Konumuz, kadınların seyahat özgürlüğü.

Afganistan'ı yöneten Taliban, geçen yıl 72.4 km'den uzak bir yere seyahat etmek isteyen kadınlar için yanlarında bir erkeğin bulunması şartını getirdi. Aynı konuda Diyanet'in görüşünü merak ediyorsanız onu da Başkanlık Müşavirlerinden Zeki Sayar açıkladı.

Kadınların pantolon giymesinin eleştirildiği Diyanet TV'de yayımlanan 'Diyanet'e soralım' programında, Diyanet Başkanlık Müşaviri Zeki Sayar, gezi amacıyla yapılan turlara katılmak isteyen bir kadının, 'kadınların yalnız yolculuk edip edemeyeceğine' yönelik sorusuna yanıt verdi ve Taliban zihniyeti pörtledi. Sayar, 'Hanımefendilerin, eğer yanlarında oğlu, kocası gibi bir mahremi yoksa İslami ölçülere göre 90 kilometre ve daha fazla bir sefer mesafesine yalnız gitmeleri caiz, uygun değil. Bu genel hükümdür' dedi.

Görüldüğü gibi Diyanet, Taliban'dan sadece 17.6 km ileride!

Aralarındaki fark işte bu kadar… 17.6 km'lik fark kapandığında Diyanet, tam anlamıyla Talibanlaşıyor.

Sayar'ın dediklerinden hareket edersek, halihazırda, şehirlerarası otobüslerde, trenlerde, uçaklarda yalnız başına seyahat eden kadınlar İslami kurallara aykırı davranıyorlar. Diyanet, devletin bir kurumu; şimdi, iktidarda olanlar maazallah bu şer'i hükmü referans alsalar, Türkiye'de kadınların 90 km uzaklığa gidebilmesi ancak bir erkeğin varlığına bağlı olacak. Diyelim ki, erkek yok. Eşi yok, babası yok, oğlu yok.. O zaman kadın, herhalde dünyaya kadın geldiği için kaderine lanet okuyup, başına gelen her bir felaketi kabullenecek.

Türkiye'nin geldiği noktayı düşünebiliyor musunuz?

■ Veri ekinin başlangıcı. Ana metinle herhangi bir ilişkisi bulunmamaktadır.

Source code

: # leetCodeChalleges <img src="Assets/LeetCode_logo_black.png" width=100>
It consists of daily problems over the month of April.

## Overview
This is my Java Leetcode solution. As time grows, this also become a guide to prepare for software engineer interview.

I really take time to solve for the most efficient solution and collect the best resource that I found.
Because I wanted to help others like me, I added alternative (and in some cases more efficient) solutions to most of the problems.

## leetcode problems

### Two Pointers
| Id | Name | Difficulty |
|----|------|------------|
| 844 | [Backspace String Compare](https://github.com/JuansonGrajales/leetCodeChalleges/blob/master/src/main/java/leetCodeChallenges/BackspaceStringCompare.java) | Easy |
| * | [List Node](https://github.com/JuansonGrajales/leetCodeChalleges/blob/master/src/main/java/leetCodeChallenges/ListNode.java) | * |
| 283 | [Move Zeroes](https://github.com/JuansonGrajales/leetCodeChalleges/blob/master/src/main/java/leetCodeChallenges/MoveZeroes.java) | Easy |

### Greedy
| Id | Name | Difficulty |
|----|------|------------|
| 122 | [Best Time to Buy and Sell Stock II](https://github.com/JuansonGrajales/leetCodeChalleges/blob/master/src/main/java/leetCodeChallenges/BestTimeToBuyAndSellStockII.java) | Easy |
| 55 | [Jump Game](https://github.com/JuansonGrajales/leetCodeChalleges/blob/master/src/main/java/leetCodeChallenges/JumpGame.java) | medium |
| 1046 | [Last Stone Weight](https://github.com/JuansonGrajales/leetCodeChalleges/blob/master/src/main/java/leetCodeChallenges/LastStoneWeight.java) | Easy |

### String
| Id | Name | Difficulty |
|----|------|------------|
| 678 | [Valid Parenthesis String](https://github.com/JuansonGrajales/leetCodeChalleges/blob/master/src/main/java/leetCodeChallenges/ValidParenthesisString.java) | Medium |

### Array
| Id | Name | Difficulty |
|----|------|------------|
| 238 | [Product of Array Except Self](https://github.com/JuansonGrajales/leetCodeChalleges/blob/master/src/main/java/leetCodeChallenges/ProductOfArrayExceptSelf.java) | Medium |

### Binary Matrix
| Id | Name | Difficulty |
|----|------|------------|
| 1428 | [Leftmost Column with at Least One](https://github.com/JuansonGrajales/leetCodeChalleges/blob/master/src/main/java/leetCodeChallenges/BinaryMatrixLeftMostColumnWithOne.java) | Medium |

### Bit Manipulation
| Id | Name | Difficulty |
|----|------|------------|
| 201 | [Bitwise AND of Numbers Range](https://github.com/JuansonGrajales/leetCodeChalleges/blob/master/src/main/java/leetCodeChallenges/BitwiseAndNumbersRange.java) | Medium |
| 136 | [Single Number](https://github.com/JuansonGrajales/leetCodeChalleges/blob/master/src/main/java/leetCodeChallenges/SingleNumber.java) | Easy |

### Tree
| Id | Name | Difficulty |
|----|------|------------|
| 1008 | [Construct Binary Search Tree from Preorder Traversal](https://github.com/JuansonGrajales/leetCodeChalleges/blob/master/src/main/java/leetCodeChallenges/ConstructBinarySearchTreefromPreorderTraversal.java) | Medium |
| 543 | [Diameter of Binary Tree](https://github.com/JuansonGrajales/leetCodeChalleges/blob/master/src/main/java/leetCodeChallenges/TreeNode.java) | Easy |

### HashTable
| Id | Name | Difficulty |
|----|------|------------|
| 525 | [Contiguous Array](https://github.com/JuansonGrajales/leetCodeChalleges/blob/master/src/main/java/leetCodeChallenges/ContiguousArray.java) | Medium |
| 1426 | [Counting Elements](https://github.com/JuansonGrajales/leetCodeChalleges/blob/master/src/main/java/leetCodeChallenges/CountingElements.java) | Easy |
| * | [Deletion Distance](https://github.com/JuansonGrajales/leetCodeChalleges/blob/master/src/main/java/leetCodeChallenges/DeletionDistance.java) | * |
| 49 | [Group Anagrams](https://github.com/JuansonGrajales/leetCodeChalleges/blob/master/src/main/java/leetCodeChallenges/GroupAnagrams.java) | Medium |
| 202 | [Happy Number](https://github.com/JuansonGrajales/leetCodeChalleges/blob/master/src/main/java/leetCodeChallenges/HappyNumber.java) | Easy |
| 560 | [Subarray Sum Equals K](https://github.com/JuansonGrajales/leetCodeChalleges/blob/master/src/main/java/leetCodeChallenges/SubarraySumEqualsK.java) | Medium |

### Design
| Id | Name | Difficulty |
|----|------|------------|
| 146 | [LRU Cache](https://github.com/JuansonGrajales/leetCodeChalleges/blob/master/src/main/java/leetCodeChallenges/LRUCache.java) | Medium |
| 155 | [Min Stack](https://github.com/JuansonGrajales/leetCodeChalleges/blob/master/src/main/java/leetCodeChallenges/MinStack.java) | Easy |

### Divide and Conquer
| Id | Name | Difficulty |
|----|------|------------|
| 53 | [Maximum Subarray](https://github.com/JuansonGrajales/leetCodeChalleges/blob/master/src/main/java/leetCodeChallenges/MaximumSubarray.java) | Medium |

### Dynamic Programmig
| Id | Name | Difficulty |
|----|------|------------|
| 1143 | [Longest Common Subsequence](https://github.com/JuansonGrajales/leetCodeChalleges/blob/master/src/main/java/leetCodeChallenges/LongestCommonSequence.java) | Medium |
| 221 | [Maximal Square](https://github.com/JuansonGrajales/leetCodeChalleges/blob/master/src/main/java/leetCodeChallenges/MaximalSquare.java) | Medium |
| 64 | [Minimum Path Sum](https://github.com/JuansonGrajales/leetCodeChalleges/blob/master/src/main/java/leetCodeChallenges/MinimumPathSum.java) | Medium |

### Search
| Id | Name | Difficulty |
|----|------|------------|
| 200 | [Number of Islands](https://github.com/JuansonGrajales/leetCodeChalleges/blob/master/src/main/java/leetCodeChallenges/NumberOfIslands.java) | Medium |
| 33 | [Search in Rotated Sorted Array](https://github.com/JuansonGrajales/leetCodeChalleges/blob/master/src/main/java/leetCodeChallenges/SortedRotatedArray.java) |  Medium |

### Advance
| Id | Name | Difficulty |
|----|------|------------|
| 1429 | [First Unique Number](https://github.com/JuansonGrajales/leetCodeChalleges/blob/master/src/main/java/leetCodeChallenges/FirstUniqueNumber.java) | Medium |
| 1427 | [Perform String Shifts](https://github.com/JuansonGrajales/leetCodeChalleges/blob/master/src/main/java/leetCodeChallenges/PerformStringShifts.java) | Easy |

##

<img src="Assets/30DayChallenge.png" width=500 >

Çağdışı, koyu yobaz, kadını erkeğe bağımlı kılan Ortaçağ zihniyetinin hortlaması 20 yılda oldu. İnanılır gibi değil. Bu söylem, aleni biçimde Anayasa'nın hem laiklik hem de seyahat özgürlüğünü düzenleyen hükümlerine aykırı. Çünkü Anayasa'nın 23. Maddesi, cinsiyet ayrımı gözetmeksizin herkesin seyahat özgürlüğüne sahip olduğunu düzenlemektedir. Ve bu anayasada kadınlar 90 km ötesine gidemez diye bir dini hüküm yoktur. Çünkü, Anayasa aynı zamanda laikliği kabul etmektedir.

Haliyle, Anayasal bir kuruluş olan Diyanet'in bir görevlisinin bu söylemi Anayasa'yı ihlal anlamına geldiği gibi Medeni Kanun ile kadına verilen hakları da inkar etmektir. Yani, devletin bir görevlisi, sınırlarını aşacak biçimde Anayasa'yı da kanunları da tanımadığını göstermekten hiç çekinmemektedir. Diyanet, laik anlayışı yok eden tutumuyla teokratik bir düzenin altyapısını oluşturmaya çalıştığı gibi bir görünüm sunmaktadır.

Türkiye'nin felaketi, dünya Mars'a giderken bu arkaik kafanın Diyanet'in başında olmasıdır.